About the 1928 Hispano-Suiza H6C Skiff

The Hispano-Suiza of the classic era was favored by gentlemen racers for its performance and by women for its style. One paid dearly for the car: its chassis was the most highly priced in Europe, several thousand dollars more expensive than a Rolls-Royce. Custom coachwork added significantly more to the tariff from there.

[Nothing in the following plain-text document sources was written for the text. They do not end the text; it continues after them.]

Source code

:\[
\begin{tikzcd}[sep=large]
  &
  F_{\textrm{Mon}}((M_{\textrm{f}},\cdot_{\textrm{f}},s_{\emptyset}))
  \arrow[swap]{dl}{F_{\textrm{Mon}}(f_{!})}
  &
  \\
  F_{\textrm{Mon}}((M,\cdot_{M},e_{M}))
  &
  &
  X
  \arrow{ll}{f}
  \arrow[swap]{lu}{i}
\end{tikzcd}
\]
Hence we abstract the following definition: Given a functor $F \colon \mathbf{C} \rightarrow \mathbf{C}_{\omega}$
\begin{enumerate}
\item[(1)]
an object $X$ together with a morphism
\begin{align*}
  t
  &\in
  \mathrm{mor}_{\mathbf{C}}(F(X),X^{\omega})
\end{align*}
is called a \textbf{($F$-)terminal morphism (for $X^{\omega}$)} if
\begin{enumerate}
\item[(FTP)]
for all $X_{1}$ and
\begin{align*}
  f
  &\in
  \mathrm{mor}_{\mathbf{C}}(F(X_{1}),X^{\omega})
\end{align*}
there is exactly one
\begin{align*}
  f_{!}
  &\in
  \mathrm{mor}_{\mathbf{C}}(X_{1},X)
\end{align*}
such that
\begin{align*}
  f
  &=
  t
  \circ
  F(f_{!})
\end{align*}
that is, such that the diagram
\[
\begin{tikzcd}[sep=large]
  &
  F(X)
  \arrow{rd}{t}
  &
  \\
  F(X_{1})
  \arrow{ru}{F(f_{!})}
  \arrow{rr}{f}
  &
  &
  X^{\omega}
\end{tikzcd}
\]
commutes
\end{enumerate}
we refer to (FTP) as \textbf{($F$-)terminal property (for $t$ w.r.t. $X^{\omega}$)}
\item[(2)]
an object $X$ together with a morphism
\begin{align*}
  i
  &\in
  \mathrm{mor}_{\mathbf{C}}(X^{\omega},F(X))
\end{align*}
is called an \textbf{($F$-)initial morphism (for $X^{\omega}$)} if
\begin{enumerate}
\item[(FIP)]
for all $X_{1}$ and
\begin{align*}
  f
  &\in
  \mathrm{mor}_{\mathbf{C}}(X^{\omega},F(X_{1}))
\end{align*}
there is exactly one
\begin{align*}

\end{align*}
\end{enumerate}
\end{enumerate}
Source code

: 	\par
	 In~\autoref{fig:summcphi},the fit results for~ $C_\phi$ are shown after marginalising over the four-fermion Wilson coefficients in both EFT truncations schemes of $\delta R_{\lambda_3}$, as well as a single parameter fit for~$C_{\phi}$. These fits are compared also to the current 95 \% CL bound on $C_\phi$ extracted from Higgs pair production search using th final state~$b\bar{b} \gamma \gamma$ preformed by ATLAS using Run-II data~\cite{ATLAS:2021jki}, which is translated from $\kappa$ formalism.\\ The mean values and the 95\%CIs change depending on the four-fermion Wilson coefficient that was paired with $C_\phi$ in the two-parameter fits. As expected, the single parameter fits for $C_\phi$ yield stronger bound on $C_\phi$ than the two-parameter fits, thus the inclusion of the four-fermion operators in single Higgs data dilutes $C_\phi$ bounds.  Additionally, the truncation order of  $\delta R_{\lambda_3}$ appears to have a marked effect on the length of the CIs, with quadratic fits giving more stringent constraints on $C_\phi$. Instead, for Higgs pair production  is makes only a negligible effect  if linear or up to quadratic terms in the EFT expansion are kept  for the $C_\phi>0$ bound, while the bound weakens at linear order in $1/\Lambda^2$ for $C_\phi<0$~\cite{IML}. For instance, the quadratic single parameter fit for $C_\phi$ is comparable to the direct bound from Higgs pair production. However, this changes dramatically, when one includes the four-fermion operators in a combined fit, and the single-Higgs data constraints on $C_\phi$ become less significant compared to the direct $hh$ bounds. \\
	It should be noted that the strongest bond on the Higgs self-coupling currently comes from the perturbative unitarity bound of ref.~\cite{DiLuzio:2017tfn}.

The Hispano-Suiza embodied Marc Birkigt’s compulsive pursuit of perfection. World War I had made him famous. Fifty thousand of his V-8 aero engines had been built by nations around the globe to power Allied aircraft to victory. Birkigt felt that his postwar automobile should measure up to that achievement. The engine of the H6, basically a six-cylinder version of one bank of the aviation unit, was exquisitely wrought. Its jewel-like seven-main-bearing crankshaft machined from a 770 pound billet weighed 99 pounds. The massive chassis was complemented by a servo-assisted four-wheel brake system so exemplary that Rolls-Royce began paying royalties for it in the mid-1920’s. At its introduction in 1919, there was no more technically advanced automobile in the world than the Hispano-Suiza.

But the car’s fame was due in significant measure as well to the coachbuilders who plied their art on the Hispano-Suiza chassis. The marque, a consistent winner at the concours d’elegance that were the social events of the motoring season on the Continent, was invariably the dernier cri in fashion. Among French coachbuilding houses favored by Hispano-Suiza, Kellner Frères of Paris was particularly prolific. The display car shows Kellner at its sporting best. Georges Kellner Jr., creator of the torpedo body style, here used the short wheelbase (133 vs. 145 inches) H6C chassis to design a skiff body of marvelous proportion and panache.

Matchless is a word to be used gingerly when talking about automobiles. The marriage of Hispano and Kellner was one of those rare ones that was truly made in heaven. It ended in 1938 when the last Hispano-Suiza chassis was built and Kellner closed its doors.